_Dataset entries:_
"""

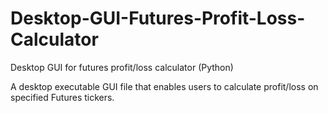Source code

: # Desktop-GUI-Futures-Profit-Loss-Calculator
Desktop GUI for futures profit/loss calculator (Python)

A desktop executable GUI file that enables users to calculate profit/loss on specified Futures tickers.
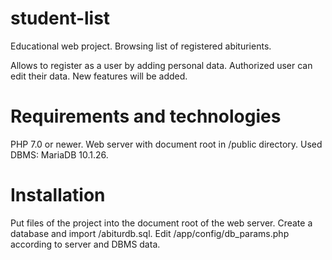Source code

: # student-list
Educational web project. Browsing list of registered abiturients.

Allows to register as a user by adding personal data. Authorized user can edit their data.
New features will be added.

# Requirements and technologies
PHP 7.0 or newer.
Web server with document root in /public directory.
Used DBMS: MariaDB 10.1.26.
# Installation
Put files of the project into the document root of the web server.
Create a database and import /abiturdb.sql.
Edit /app/config/db_params.php according to server and DBMS data. 
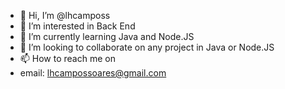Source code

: - 👋 Hi, I’m @lhcamposs
- 👀 I’m interested in Back End
- 🌱 I’m currently learning Java and Node.JS
- 💞️ I’m looking to collaborate on any project in Java or Node.JS
- 📫 How to reach me on
- email: lhcampossoares@gmail.com

<!---
lhcamposs/lhcamposs is a ✨ special ✨ repository because its `README.md` (this file) appears on your GitHub profile.
You can click the Preview link to take a look at your changes.
--->
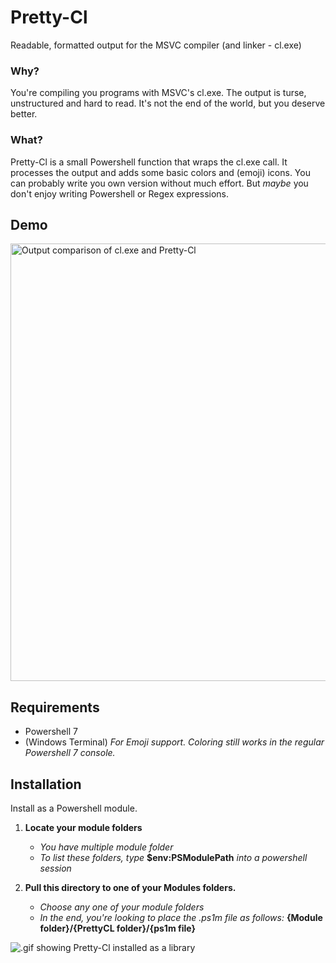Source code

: # Pretty-Cl
Readable, formatted output for the MSVC compiler (and linker - cl.exe)


### Why?
You're compiling you programs with MSVC's cl.exe. The output is turse, unstructured and hard to read. It's not the end of the world, but you deserve better.

### What?
Pretty-Cl is a small Powershell function that wraps the cl.exe call. It processes the output and adds some basic colors and (emoji) icons. You can probably write you own version without much effort. But *maybe* you don't enjoy writing Powershell or Regex expressions.

## Demo
<img src="https://user-images.githubusercontent.com/29680165/121817871-49bffb80-cc84-11eb-9ddc-f350532c0725.png" alt="Output comparison of cl.exe and Pretty-Cl" width="700" />

## Requirements

* Powershell 7
* (Windows Terminal) *For Emoji support. Coloring still works in the regular Powershell 7 console.*

## Installation
Install as a Powershell module.

1. **Locate your module folders**

    - *You have multiple module folder* 
    - *To list these folders, type* **$env:PSModulePath** *into a powershell session*

2. **Pull this directory to one of your Modules folders.**

    - *Choose any one of your module folders*
    - *In the end, you're looking to place the .ps1m file as follows:* **{Module folder}/{PrettyCL folder}/{ps1m file}**

<img src="https://user-images.githubusercontent.com/29680165/121817441-c9989680-cc81-11eb-96aa-f921335b1510.gif" alt=".gif showing Pretty-Cl installed as a library" />

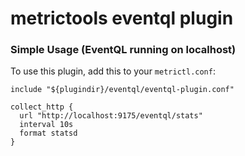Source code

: metrictools eventql plugin
==========================

### Simple Usage (EventQL running on localhost)

To use this plugin, add this to your `metrictl.conf`:

    include "${plugindir}/eventql/eventql-plugin.conf"

    collect_http {
      url "http://localhost:9175/eventql/stats"
      interval 10s
      format statsd
    }

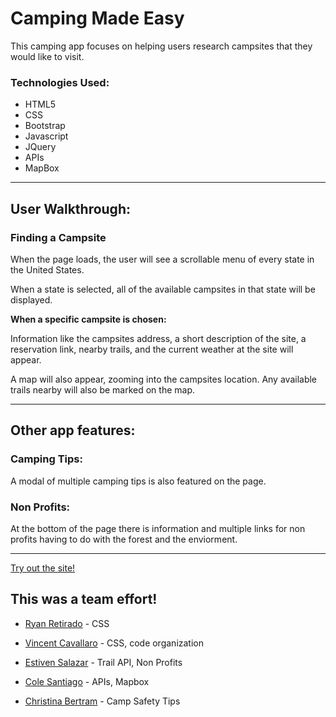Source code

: # Camping Made Easy

This camping app focuses on helping users research campsites that they would like to visit.

### Technologies Used:

*  HTML5
*  CSS
*  Bootstrap
*  Javascript
*  JQuery
*  APIs
*  MapBox

-----------------------
## User Walkthrough:

### Finding a Campsite

When the page loads, the user will see a scrollable menu of every state in the United States.

When a state is selected, all of the available campsites in that state will be displayed. 

**When a specific campsite is chosen:**

Information like the campsites address, a short description of the site, a reservation link, nearby trails, and the current weather at the site will appear.

A map will also appear, zooming into the campsites location. Any available trails nearby will also be marked on the map.

-----------------------------

## Other app features:

### Camping Tips:

A modal of multiple camping tips is also featured on the page.

### Non Profits:

At the bottom of the page there is information and multiple links for non profits having to do with the forest and the enviorment.

---------------------------

[Try out the site!]()

## This was a team effort! 

* [Ryan Retirado](https://github.com/ryanretirado) - CSS

* [Vincent Cavallaro](https://github.com/Code4GG) - CSS, code organization

* [Estiven Salazar](https://github.com/estivensal7) - Trail API, Non Profits

* [Cole Santiago](https://github.com/ColeSantiago) - APIs, Mapbox

* [Christina Bertram](https://github.com/cnb535) - Camp Safety Tips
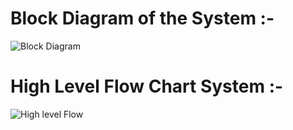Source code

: # Block Diagram of the System :-

![Block Diagram]()

# High Level Flow Chart System :-
![High level Flow]()
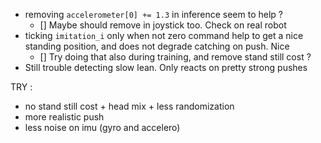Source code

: - removing `accelerometer[0] += 1.3` in inference seem to help ?
  - [] Maybe should remove in joystick too. Check on real robot
- ticking `imitation_i` only when not zero command help to get a nice standing position, and does not degrade catching on push. Nice
  - [] Try doing that also during training, and remove stand still cost ?
- Still trouble detecting slow lean. Only reacts on pretty strong pushes


TRY :
- no stand still cost + head mix + less randomization
- more realistic push
- less noise on imu (gyro and accelero)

"""

_Assigned task:_
Pull out every line above that holds the word "campsites".

_Result of this exercise:_
This camping app focuses on helping users research campsites that they would like to visit.
When a state is selected, all of the available campsites in that state will be displayed. 
Information like the campsites address, a short description of the site, a reservation link, nearby trails, and the current weather at the site will appear.
A map will also appear, zooming into the campsites location. Any available trails nearby will also be marked on the map.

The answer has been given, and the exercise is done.